═════ Data to use ═════

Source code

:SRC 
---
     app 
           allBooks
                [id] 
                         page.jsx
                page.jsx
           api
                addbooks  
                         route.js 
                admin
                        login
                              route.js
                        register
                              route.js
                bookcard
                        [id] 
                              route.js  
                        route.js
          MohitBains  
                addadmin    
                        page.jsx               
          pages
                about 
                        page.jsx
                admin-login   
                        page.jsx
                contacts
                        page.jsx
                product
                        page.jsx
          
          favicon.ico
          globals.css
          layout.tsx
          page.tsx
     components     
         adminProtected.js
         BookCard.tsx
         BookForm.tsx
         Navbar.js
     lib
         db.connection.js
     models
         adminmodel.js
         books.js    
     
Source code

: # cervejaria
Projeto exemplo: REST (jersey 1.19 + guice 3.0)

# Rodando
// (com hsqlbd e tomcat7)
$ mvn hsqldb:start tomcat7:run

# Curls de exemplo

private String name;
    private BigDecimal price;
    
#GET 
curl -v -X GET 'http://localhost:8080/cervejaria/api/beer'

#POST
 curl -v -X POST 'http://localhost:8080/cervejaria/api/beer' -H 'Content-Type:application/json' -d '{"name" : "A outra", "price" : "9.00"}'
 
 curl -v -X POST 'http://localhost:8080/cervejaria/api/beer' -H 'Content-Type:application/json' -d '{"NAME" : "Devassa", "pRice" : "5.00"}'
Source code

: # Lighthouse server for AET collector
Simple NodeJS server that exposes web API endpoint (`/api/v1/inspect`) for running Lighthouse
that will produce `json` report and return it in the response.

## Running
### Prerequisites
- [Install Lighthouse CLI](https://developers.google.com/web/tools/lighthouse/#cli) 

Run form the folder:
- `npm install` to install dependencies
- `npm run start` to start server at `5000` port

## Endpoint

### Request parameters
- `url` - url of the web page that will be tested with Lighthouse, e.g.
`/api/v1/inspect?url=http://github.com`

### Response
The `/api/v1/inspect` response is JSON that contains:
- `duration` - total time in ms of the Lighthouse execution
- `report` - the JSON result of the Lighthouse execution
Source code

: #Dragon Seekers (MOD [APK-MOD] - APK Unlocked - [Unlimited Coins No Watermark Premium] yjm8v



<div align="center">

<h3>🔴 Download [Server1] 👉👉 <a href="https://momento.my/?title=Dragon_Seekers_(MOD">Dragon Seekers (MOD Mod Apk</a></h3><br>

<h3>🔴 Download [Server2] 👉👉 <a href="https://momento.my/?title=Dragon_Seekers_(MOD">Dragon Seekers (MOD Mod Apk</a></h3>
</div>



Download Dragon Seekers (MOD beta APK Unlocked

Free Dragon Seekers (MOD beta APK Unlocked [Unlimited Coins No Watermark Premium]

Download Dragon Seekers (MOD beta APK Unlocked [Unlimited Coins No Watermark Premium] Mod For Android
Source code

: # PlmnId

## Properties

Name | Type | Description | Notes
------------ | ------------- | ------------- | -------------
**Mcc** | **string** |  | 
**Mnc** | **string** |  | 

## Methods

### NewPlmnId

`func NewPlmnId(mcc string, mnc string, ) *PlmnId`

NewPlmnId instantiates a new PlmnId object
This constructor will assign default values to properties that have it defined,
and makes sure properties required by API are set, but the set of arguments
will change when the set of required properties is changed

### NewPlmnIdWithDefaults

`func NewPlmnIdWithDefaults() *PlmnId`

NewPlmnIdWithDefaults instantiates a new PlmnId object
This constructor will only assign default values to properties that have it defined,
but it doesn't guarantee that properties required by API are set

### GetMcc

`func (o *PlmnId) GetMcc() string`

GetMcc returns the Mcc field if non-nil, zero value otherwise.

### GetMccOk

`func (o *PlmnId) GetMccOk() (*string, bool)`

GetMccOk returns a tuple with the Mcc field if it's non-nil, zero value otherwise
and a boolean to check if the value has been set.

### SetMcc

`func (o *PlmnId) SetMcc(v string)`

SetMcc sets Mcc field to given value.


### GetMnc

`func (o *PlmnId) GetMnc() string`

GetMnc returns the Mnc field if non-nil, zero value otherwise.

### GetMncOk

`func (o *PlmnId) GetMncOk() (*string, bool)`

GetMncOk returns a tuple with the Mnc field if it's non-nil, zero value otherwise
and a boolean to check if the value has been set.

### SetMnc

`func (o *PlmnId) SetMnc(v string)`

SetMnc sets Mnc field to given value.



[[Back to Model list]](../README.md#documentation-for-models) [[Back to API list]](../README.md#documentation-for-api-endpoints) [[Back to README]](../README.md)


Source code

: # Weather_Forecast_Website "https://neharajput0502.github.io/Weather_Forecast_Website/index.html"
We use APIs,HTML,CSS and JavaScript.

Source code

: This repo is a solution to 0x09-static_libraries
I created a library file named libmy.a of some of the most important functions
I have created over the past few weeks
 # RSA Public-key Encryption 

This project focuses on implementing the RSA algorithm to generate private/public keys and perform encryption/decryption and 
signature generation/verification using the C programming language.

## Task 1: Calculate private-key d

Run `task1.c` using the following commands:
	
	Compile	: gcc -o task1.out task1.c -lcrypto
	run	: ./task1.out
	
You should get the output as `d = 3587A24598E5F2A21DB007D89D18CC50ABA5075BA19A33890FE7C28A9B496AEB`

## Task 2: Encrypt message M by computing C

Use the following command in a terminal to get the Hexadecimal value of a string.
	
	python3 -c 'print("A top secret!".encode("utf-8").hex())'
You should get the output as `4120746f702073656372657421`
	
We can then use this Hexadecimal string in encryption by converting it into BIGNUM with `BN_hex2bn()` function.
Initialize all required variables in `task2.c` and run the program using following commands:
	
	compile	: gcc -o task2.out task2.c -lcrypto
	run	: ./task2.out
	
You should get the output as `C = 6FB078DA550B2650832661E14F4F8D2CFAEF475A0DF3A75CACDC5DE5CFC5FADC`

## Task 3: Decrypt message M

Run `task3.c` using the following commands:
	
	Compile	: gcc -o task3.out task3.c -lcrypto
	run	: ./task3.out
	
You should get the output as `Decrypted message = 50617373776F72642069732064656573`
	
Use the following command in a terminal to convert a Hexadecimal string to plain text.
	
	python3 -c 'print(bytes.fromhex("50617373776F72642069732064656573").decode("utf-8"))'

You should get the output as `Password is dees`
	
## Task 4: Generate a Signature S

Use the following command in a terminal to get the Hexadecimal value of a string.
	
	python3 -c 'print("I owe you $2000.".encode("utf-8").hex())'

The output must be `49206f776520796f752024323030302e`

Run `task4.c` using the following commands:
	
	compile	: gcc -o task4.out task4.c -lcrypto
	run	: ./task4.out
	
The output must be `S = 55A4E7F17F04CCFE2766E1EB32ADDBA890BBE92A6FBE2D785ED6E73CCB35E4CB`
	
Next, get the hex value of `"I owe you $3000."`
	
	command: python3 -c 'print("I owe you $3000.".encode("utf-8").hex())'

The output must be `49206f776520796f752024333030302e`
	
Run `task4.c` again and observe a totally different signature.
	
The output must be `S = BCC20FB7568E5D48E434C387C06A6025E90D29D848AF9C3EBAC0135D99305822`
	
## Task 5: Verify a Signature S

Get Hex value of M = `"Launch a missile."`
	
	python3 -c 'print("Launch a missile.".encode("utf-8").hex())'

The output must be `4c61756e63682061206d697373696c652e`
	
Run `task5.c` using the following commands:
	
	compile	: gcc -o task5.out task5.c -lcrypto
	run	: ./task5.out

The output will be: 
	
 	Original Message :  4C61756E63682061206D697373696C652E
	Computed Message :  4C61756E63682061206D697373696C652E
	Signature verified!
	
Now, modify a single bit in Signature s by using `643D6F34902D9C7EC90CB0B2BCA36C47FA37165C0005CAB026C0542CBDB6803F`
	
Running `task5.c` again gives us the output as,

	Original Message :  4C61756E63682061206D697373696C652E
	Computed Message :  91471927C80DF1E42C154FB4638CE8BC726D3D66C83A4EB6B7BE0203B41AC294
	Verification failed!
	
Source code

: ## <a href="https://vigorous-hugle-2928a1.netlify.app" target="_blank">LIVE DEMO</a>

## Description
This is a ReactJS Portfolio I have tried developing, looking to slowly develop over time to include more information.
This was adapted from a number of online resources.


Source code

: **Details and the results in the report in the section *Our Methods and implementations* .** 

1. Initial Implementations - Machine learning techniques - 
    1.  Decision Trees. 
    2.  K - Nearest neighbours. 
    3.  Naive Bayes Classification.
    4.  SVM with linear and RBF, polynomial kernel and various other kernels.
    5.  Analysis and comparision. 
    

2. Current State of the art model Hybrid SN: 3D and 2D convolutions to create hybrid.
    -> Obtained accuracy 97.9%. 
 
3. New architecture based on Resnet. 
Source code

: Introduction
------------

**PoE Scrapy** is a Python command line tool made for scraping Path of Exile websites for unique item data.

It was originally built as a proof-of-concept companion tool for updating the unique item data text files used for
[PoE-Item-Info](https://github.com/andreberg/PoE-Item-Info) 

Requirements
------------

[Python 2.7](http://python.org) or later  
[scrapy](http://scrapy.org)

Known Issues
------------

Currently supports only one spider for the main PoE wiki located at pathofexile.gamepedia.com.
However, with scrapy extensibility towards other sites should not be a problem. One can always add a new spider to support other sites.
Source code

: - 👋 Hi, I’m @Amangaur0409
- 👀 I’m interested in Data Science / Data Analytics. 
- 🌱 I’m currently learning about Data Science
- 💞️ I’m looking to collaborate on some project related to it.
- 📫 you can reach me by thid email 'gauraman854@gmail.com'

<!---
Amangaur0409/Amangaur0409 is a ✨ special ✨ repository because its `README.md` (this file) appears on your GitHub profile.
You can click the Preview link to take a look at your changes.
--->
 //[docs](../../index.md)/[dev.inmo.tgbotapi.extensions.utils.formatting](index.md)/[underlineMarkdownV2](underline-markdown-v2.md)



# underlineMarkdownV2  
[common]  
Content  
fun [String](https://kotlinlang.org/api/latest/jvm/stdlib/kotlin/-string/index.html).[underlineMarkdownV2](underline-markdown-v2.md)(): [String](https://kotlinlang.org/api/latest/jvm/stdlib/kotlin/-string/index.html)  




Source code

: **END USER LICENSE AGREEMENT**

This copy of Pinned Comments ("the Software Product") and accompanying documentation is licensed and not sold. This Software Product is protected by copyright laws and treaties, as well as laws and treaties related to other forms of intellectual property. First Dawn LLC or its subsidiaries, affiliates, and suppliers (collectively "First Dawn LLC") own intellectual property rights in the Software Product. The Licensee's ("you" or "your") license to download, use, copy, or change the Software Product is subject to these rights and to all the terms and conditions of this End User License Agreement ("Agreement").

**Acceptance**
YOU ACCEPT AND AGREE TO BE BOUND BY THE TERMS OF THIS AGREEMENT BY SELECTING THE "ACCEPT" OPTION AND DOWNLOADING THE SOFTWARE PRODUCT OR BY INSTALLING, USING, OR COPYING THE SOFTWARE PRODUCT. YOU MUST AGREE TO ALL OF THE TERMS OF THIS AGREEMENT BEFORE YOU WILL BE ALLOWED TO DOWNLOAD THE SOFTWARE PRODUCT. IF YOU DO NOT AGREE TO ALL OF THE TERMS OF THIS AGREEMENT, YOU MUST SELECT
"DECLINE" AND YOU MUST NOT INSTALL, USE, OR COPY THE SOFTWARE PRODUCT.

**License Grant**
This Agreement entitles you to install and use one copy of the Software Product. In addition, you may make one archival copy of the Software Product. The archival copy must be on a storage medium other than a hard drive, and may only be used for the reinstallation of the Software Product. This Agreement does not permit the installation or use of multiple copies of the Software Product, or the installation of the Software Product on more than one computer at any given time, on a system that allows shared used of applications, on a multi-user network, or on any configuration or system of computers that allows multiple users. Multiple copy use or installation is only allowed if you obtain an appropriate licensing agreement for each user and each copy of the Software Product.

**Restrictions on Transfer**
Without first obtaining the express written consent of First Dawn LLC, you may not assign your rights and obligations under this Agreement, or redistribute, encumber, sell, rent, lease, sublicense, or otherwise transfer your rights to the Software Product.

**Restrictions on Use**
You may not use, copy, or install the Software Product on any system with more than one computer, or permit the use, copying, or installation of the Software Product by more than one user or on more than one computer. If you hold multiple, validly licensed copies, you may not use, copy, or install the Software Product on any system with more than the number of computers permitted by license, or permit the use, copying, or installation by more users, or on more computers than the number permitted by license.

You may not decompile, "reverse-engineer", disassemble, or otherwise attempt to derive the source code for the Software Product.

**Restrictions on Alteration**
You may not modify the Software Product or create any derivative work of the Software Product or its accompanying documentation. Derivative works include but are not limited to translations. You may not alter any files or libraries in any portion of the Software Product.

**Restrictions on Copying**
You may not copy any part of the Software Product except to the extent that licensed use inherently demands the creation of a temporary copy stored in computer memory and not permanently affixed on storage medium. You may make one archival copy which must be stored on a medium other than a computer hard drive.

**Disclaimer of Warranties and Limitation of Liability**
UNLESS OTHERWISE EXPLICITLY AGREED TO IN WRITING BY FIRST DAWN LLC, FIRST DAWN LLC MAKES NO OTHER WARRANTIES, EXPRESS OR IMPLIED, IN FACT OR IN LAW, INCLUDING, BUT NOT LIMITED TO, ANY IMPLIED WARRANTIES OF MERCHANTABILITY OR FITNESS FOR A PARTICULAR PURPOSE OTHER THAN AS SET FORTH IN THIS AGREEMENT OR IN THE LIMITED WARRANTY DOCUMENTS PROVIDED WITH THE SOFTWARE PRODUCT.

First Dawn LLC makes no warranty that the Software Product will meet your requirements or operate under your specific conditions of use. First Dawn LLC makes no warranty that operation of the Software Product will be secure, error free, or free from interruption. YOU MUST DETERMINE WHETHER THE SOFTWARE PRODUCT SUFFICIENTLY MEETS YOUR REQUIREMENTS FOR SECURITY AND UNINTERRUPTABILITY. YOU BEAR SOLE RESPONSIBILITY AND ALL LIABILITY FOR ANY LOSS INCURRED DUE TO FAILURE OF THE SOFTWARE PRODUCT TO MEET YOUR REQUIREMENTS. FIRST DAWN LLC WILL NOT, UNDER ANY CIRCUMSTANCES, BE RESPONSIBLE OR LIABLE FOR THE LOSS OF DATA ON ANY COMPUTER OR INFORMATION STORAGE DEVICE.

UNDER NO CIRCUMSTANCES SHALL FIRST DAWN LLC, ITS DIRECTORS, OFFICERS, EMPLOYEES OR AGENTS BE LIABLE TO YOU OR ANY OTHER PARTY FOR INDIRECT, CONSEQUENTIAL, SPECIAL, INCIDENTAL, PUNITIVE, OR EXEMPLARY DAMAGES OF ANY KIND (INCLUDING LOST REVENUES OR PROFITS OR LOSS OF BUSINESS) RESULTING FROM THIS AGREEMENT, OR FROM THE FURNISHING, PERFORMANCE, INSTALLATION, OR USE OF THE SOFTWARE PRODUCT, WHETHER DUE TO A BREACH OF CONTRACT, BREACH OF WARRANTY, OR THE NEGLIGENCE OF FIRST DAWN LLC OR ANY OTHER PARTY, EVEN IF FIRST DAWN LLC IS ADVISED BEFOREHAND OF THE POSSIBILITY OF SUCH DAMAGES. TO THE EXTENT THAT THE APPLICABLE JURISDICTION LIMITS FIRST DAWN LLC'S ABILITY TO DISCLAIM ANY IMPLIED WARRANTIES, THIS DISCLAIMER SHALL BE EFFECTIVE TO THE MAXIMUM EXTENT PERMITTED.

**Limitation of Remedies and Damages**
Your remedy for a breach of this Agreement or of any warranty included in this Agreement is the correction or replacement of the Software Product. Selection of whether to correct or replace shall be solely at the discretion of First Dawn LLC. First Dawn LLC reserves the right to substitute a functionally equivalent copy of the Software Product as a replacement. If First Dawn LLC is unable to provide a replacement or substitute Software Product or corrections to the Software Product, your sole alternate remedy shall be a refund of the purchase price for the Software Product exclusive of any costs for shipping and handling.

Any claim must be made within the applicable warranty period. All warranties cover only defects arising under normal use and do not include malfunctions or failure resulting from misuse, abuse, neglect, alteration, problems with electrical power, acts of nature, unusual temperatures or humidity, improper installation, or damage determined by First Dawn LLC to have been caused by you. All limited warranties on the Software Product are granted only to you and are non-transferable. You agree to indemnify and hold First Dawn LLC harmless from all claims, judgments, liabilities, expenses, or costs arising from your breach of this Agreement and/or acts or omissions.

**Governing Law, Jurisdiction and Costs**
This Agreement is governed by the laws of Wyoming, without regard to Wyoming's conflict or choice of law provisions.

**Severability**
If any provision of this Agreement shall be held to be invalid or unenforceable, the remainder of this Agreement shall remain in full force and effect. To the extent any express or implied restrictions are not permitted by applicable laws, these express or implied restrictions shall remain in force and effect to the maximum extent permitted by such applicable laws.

═════

▶ [Task statement]: Whenever the string "README" turns up in a line of the material, that line counts; say how many such lines there are, giving the number only.

▶ [Finished exercise]: 2